BEGIN Data records

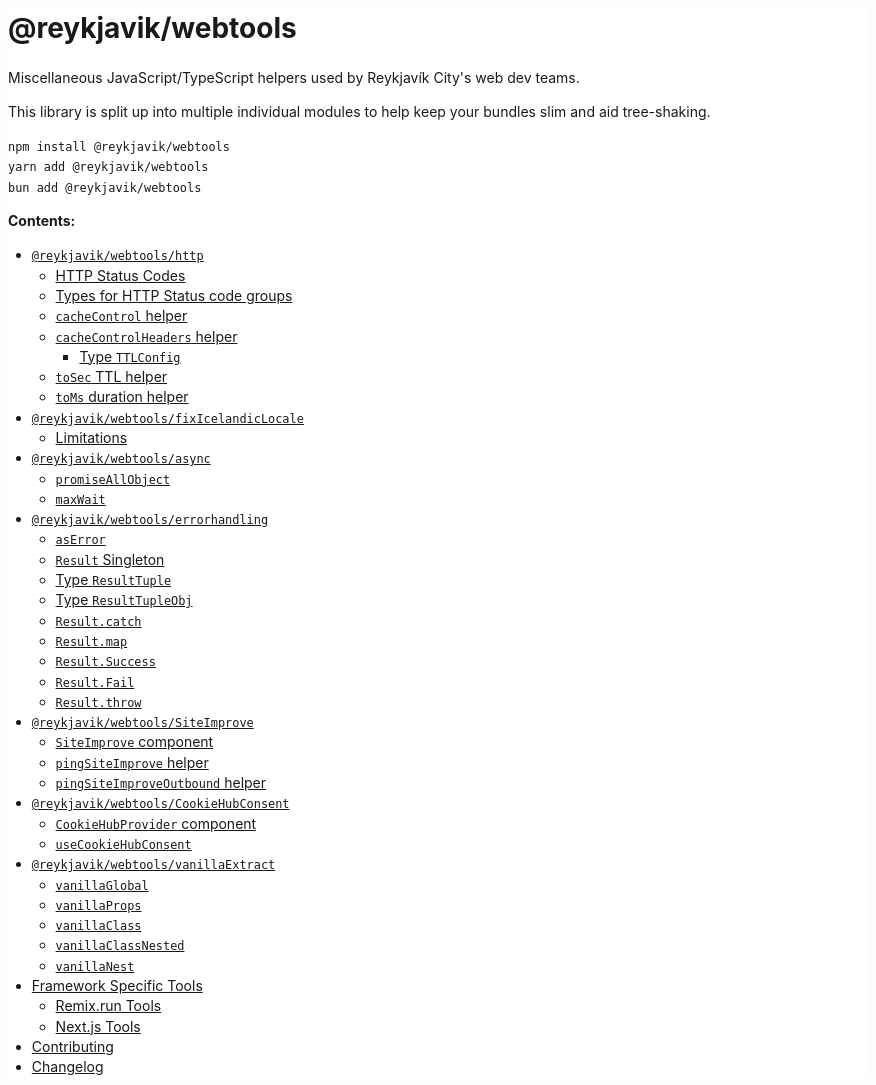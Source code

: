 # @reykjavik/webtools 

Miscellaneous JavaScript/TypeScript helpers used by Reykjavík City's web dev
teams.

This library is split up into multiple individual modules to help keep your
bundles slim and aid tree-shaking.

```
npm install @reykjavik/webtools
yarn add @reykjavik/webtools
bun add @reykjavik/webtools
```

**Contents:**



- [`@reykjavik/webtools/http`](#reykjavikwebtoolshttp)
  - [HTTP Status Codes](#http-status-codes)
  - [Types for HTTP Status code groups](#types-for-http-status-code-groups)
  - [`cacheControl` helper](#cachecontrol-helper)
  - [`cacheControlHeaders` helper](#cachecontrolheaders-helper)
    - [Type `TTLConfig`](#type-ttlconfig)
  - [`toSec` TTL helper](#tosec-ttl-helper)
  - [`toMs` duration helper](#toms-duration-helper)
- [`@reykjavik/webtools/fixIcelandicLocale`](#reykjavikwebtoolsfixicelandiclocale)
  - [Limitations](#limitations)
- [`@reykjavik/webtools/async`](#reykjavikwebtoolsasync)
  - [`promiseAllObject`](#promiseallobject)
  - [`maxWait`](#maxwait)
- [`@reykjavik/webtools/errorhandling`](#reykjavikwebtoolserrorhandling)
  - [`asError`](#aserror)
  - [`Result` Singleton](#result-singleton)
  - [Type `ResultTuple`](#type-resulttuple)
  - [Type `ResultTupleObj`](#type-resulttupleobj)
  - [`Result.catch`](#resultcatch)
  - [`Result.map`](#resultmap)
  - [`Result.Success`](#resultsuccess)
  - [`Result.Fail`](#resultfail)
  - [`Result.throw`](#resultthrow)
- [`@reykjavik/webtools/SiteImprove`](#reykjavikwebtoolssiteimprove)
  - [`SiteImprove` component](#siteimprove-component)
  - [`pingSiteImprove` helper](#pingsiteimprove-helper)
  - [`pingSiteImproveOutbound` helper](#pingsiteimproveoutbound-helper)
- [`@reykjavik/webtools/CookieHubConsent`](#reykjavikwebtoolscookiehubconsent)
  - [`CookieHubProvider` component](#cookiehubprovider-component)
  - [`useCookieHubConsent`](#usecookiehubconsent)
- [`@reykjavik/webtools/vanillaExtract`](#reykjavikwebtoolsvanillaextract)
  - [`vanillaGlobal`](#vanillaglobal)
  - [`vanillaProps`](#vanillaprops)
  - [`vanillaClass`](#vanillaclass)
  - [`vanillaClassNested`](#vanillaclassnested)
  - [`vanillaNest`](#vanillanest)
- [Framework Specific Tools](#framework-specific-tools)
  - [Remix.run Tools](#remixrun-tools)
  - [Next.js Tools](#nextjs-tools)
- [Contributing](#contributing)
- [Changelog](#changelog)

END Data records

Exercise instructions =>
For each line in the data above that contains the string "webtools", extract the line.

Result for this exercise =>
: # @reykjavik/webtools 
npm install @reykjavik/webtools
yarn add @reykjavik/webtools
bun add @reykjavik/webtools
- [`@reykjavik/webtools/http`](#reykjavikwebtoolshttp)
- [`@reykjavik/webtools/fixIcelandicLocale`](#reykjavikwebtoolsfixicelandiclocale)
- [`@reykjavik/webtools/async`](#reykjavikwebtoolsasync)
- [`@reykjavik/webtools/errorhandling`](#reykjavikwebtoolserrorhandling)
- [`@reykjavik/webtools/SiteImprove`](#reykjavikwebtoolssiteimprove)
- [`@reykjavik/webtools/CookieHubConsent`](#reykjavikwebtoolscookiehubconsent)
- [`@reykjavik/webtools/vanillaExtract`](#reykjavikwebtoolsvanillaextract)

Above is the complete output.